Mon regard s’arrondit d’étonnement. Ce n’est pas possible ! Je n’ai pas ressenti ce maléfice une seule fois depuis notre arrivé ici. Comment pourrait-il prendre la taille du ciel ?!

  • Tu cherches à me tromper, murmuré-je.
  • Crois-moi, c’est la vérité ! s’écrie Taxus. Il y a une raison pour laquelle la malédiction n’affecte pas cette mer.
  • Alors crache le morceau, répliqué-je d’un ton glacial.

Un ricanement s’échappe des lèvres de la voyageuse.

  • J’ai déjà rempli ma part du marché, répond-elle en se cachant derrière sa manche.

Cette peste ! Heureusement que je ne suis pas le genre de personne à répondre par la violence, auquel cas, je lui aurais déjà affligé quelques coups ! Pour l’instant je ne peux que grincer des dents. Pour obtenir une information, je dois en donner une autre.

  • Que veux-tu savoir en échange ? demandé-je avec réticence.

Taxus plisse des yeux, accentuant le ton moqueur de son ricanement.

  • Malheureusement tu ne peux plus rien m’offrir.
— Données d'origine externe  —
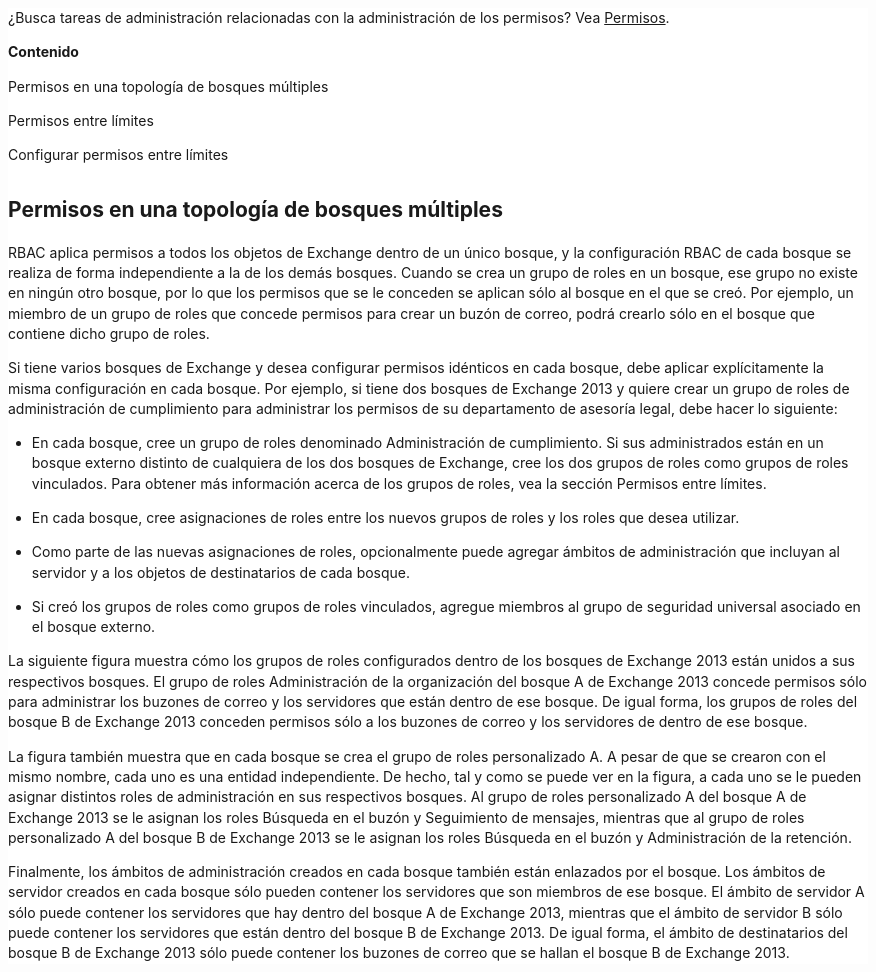 ¿Busca tareas de administración relacionadas con la administración de los permisos? Vea [Permisos](permissions-exchange-2013-help.md).

**Contenido**

Permisos en una topología de bosques múltiples

Permisos entre límites

Configurar permisos entre límites

## Permisos en una topología de bosques múltiples

RBAC aplica permisos a todos los objetos de Exchange dentro de un único bosque, y la configuración RBAC de cada bosque se realiza de forma independiente a la de los demás bosques. Cuando se crea un grupo de roles en un bosque, ese grupo no existe en ningún otro bosque, por lo que los permisos que se le conceden se aplican sólo al bosque en el que se creó. Por ejemplo, un miembro de un grupo de roles que concede permisos para crear un buzón de correo, podrá crearlo sólo en el bosque que contiene dicho grupo de roles.

Si tiene varios bosques de Exchange y desea configurar permisos idénticos en cada bosque, debe aplicar explícitamente la misma configuración en cada bosque. Por ejemplo, si tiene dos bosques de Exchange 2013 y quiere crear un grupo de roles de administración de cumplimiento para administrar los permisos de su departamento de asesoría legal, debe hacer lo siguiente:

  - En cada bosque, cree un grupo de roles denominado Administración de cumplimiento. Si sus administrados están en un bosque externo distinto de cualquiera de los dos bosques de Exchange, cree los dos grupos de roles como grupos de roles vinculados. Para obtener más información acerca de los grupos de roles, vea la sección Permisos entre límites.

  - En cada bosque, cree asignaciones de roles entre los nuevos grupos de roles y los roles que desea utilizar.

  - Como parte de las nuevas asignaciones de roles, opcionalmente puede agregar ámbitos de administración que incluyan al servidor y a los objetos de destinatarios de cada bosque.

  - Si creó los grupos de roles como grupos de roles vinculados, agregue miembros al grupo de seguridad universal asociado en el bosque externo.

La siguiente figura muestra cómo los grupos de roles configurados dentro de los bosques de Exchange 2013 están unidos a sus respectivos bosques. El grupo de roles Administración de la organización del bosque A de Exchange 2013 concede permisos sólo para administrar los buzones de correo y los servidores que están dentro de ese bosque. De igual forma, los grupos de roles del bosque B de Exchange 2013 conceden permisos sólo a los buzones de correo y los servidores de dentro de ese bosque.

La figura también muestra que en cada bosque se crea el grupo de roles personalizado A. A pesar de que se crearon con el mismo nombre, cada uno es una entidad independiente. De hecho, tal y como se puede ver en la figura, a cada uno se le pueden asignar distintos roles de administración en sus respectivos bosques. Al grupo de roles personalizado A del bosque A de Exchange 2013 se le asignan los roles Búsqueda en el buzón y Seguimiento de mensajes, mientras que al grupo de roles personalizado A del bosque B de Exchange 2013 se le asignan los roles Búsqueda en el buzón y Administración de la retención.

Finalmente, los ámbitos de administración creados en cada bosque también están enlazados por el bosque. Los ámbitos de servidor creados en cada bosque sólo pueden contener los servidores que son miembros de ese bosque. El ámbito de servidor A sólo puede contener los servidores que hay dentro del bosque A de Exchange 2013, mientras que el ámbito de servidor B sólo puede contener los servidores que están dentro del bosque B de Exchange 2013. De igual forma, el ámbito de destinatarios del bosque B de Exchange 2013 sólo puede contener los buzones de correo que se hallan el bosque B de Exchange 2013.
Ta partenaire, par contre…

Jamais je ne l’aurais cru aussi diabolique ! Je veux bien prendre sur moi et donner des informations à mon sujet. En revanche, il est hors de question que je vende Hedera !

  • Tu n’auras rien la concernant, j’en fais le serment,dis-je avec un regard noir.
  • Je vois, dommage. Bon courage pour trouver le moyen de vaincre ce maléfice. Je te laisse, le sommeil m’attend, ricane Taxus en se dirigeant vers le fond du couloir.

La voyageuse quitte allégrement mon champ de vision. Le silence s’engouffre entre les piliers blancs du bâtiment.

 Je reprends ma marche en direction de la maison étudiante. Bien que cette rencontre m’ait apporté des informations, j’en ai légué volontairement à cette fille. Taxus, cette personne est aussi intrigante que dérangeante. Ces deux parties m’effraient, j’ignore totalement comment la considérer. Dans tous les cas, je ne vois plus en elle la charmante collègue du début. Pourquoi voulait-elle ses informations sur mon « père » ? À l’écouter, on pourrait croire qu’aucun voyageur ne connaisse la vérité sur la destruction du laboratoire. Néanmoins ce nouveau savoir concernant les maux du voyage me sera bien utile. Pour le moment, j’ignore si je dois faire part de tout cela à Hedera.

 J’entre dans la chambre D de la maison étudiante, ma partenaire dort profondément. Au moins, il y en a un d’entre nous qui se repose, même si son visage est toujours aussi crispé. D’ailleurs, je suis soulagé d’observer ce sommeil. Malgré les informations horribles que j’ai pu apprendre aujourd’hui, malgré le comportement diabolique de Taxus, j’ai pu obtenir une satisfaction. Cette jeune fille qui dort au creux de rêves inconnus, cette voyageuse qui traverse moult mondes, cette partenaire qui me sourit avec ignorance, je suis heureux d’avoir pu la protéger.